## GIVEN DATA
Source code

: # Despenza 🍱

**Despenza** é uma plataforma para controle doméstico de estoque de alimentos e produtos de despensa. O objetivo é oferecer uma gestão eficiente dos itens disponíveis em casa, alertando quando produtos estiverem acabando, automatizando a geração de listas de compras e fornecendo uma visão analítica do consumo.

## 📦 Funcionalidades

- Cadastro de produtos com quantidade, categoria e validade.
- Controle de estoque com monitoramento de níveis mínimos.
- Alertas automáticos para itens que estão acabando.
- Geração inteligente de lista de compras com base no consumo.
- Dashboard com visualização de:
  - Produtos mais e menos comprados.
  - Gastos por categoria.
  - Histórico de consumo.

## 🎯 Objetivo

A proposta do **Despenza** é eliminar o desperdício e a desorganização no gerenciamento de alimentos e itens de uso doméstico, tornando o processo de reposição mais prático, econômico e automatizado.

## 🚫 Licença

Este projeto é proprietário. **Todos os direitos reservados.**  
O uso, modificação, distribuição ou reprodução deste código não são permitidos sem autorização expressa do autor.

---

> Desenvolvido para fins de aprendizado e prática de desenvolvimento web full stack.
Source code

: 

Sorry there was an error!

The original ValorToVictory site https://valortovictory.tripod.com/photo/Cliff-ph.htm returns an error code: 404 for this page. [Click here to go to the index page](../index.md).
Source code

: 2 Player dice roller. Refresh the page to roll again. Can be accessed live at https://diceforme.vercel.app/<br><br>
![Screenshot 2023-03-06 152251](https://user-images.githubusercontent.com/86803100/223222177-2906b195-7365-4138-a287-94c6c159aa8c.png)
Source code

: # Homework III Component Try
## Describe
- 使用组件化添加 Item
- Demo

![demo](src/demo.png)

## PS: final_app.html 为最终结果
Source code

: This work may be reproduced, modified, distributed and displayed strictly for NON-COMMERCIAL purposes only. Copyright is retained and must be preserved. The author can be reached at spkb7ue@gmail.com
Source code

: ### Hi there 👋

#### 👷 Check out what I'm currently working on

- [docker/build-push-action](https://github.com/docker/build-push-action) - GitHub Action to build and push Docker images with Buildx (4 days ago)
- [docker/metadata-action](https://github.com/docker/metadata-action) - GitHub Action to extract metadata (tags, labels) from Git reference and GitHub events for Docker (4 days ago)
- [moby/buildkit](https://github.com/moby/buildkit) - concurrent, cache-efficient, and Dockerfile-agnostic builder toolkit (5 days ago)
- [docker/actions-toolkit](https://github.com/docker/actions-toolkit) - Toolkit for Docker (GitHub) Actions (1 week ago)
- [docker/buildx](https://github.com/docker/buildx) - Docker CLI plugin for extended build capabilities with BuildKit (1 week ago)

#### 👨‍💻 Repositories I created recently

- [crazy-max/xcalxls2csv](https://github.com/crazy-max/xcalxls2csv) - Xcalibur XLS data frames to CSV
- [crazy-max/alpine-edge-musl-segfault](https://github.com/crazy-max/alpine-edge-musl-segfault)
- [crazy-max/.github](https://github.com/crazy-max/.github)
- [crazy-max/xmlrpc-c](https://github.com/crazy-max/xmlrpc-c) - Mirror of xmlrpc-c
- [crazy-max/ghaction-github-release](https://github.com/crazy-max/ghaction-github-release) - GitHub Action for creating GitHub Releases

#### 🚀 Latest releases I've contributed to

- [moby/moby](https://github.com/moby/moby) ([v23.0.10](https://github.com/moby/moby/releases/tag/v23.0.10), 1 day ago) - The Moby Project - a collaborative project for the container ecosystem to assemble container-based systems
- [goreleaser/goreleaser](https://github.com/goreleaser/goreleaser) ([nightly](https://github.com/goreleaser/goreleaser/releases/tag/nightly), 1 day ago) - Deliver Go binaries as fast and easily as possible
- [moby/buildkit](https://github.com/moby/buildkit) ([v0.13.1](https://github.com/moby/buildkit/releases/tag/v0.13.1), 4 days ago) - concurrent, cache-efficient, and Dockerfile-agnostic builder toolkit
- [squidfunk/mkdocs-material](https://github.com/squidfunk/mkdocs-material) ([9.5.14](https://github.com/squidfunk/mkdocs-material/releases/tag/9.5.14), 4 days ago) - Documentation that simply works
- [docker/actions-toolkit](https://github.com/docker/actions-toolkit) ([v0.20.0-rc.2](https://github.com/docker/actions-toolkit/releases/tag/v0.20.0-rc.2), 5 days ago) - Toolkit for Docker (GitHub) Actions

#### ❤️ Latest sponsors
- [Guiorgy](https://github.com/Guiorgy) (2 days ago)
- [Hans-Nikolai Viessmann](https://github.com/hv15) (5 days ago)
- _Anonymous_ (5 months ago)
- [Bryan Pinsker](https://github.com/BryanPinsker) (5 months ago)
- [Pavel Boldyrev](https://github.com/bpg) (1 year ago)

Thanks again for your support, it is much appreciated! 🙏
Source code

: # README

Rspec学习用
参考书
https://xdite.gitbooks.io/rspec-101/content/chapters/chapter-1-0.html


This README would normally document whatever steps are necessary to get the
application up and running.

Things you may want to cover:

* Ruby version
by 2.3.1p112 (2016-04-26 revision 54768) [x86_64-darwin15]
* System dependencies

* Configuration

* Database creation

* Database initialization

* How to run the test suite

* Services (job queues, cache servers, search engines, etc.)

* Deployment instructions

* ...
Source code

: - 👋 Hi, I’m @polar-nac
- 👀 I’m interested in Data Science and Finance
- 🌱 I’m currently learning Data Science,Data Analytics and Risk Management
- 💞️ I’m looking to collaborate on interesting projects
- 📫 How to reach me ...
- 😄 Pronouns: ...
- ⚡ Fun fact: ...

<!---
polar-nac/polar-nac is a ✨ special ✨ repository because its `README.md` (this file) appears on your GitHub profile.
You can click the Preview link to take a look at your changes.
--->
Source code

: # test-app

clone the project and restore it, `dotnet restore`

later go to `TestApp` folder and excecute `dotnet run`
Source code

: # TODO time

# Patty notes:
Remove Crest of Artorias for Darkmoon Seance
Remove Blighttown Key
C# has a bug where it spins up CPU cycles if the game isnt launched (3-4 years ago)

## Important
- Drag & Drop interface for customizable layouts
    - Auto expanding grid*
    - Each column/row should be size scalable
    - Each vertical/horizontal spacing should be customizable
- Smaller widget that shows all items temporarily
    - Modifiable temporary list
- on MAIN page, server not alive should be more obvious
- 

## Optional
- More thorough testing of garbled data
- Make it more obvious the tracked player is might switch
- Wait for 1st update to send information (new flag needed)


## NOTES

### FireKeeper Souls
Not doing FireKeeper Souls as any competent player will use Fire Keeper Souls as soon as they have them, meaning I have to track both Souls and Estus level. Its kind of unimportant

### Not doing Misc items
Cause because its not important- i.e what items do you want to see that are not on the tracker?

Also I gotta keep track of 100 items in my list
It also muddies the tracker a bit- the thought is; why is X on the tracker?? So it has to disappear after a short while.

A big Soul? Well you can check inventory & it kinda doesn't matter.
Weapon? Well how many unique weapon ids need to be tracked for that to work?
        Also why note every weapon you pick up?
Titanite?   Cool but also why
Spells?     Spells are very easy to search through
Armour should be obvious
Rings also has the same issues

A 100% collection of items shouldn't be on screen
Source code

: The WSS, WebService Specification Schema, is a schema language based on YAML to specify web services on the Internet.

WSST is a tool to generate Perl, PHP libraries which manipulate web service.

## THE PROBLEM
Look for "customizable" in each line of the material, then copy the lines where it is found.

## EXERCISE RESULT
- Drag & Drop interface for customizable layouts
    - Each vertical/horizontal spacing should be customizable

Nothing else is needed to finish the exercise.